# Clausing Colchester 11" Headstock Greabox Leak



## dogbed (Nov 22, 2014)

Hey Guys,

Just moved my lathe to my new space. I noticed the headstock oil was low and there was oil collecting in the coolant pan. I think oil is leaking out of the leadscrew feed shaft bearing. I see a drip hanging from the bearing shoulder. 

I was thinking that if I took all the oil out of the headstock it would definitely stop the leak. What to you guys think? (sarcasm)

Is this common?
Anyone know what a possible remedy may be? New bearing? Honestly I would consider this an undertaking but doable. 

I haven't changed the oil since I got it last year That has been on the list for a while and it looks like it just moved closer to the top. 
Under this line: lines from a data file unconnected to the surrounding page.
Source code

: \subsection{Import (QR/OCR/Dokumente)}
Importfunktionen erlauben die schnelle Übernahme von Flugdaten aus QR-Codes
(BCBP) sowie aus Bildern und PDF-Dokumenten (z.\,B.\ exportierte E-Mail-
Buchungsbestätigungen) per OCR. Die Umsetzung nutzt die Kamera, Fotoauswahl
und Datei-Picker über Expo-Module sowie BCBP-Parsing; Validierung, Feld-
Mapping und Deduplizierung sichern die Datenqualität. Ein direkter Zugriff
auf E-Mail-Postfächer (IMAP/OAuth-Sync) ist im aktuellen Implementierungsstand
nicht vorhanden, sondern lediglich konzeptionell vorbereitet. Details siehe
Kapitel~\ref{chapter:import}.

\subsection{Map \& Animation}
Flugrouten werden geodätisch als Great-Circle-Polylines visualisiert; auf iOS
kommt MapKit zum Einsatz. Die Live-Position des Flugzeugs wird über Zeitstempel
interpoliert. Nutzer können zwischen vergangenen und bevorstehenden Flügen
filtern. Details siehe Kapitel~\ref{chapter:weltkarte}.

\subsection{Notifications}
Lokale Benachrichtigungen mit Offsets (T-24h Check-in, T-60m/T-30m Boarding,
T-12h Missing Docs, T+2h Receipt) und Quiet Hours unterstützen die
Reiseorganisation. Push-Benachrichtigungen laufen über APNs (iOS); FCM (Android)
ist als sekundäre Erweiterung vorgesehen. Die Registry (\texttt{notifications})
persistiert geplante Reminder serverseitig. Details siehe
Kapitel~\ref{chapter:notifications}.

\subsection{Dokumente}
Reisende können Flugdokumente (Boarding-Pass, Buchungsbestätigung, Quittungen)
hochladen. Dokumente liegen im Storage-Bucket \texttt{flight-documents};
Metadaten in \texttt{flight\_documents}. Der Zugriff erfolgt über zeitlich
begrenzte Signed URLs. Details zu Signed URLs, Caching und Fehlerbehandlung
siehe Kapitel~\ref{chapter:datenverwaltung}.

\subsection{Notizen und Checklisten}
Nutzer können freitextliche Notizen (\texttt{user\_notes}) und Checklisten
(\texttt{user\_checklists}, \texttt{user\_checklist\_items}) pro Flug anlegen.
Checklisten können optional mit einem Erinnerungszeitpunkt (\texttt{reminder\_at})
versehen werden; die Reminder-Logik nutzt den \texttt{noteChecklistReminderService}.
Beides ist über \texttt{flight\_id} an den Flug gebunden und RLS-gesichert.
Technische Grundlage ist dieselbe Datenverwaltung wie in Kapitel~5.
I decided to crack it open, mostly out of curiosity. I will attach the pics. I had to use a sharp chisel to gingerly tap the seal open.


----------



## Cheeseking (Dec 25, 2014)

Ha.  Looks familiar!   (iir We have identical lathes )  I doubt you need a new bearing tho.  Im guessing pretty much all of them leak/seep oil from various orifices.   I suppose it depend on the severity.   Mine leaked out the spindle bearing pretty good when sliding it down the stairs getting it to my shop also.  The "seals"  are not perfect by any means.  I believe the bearing housing is designed to collect oil slung up top and then flow thru the little hole to the bearing itself then back down to the oil bath.  The middle of the sight glass fill line corresponds to the bottom of the spindle bearing.  If you overfill the headstock or tilt it too far it will seep out until the level goes below that point.  
Also, if your leak is coming from either  the leadscrew or feed shaft the headstock wont need to be opened or removed since those are on a separate gearbox that comes off pretty easy.   Typing on a phone so i wont  detail but pm me if you need help.


----------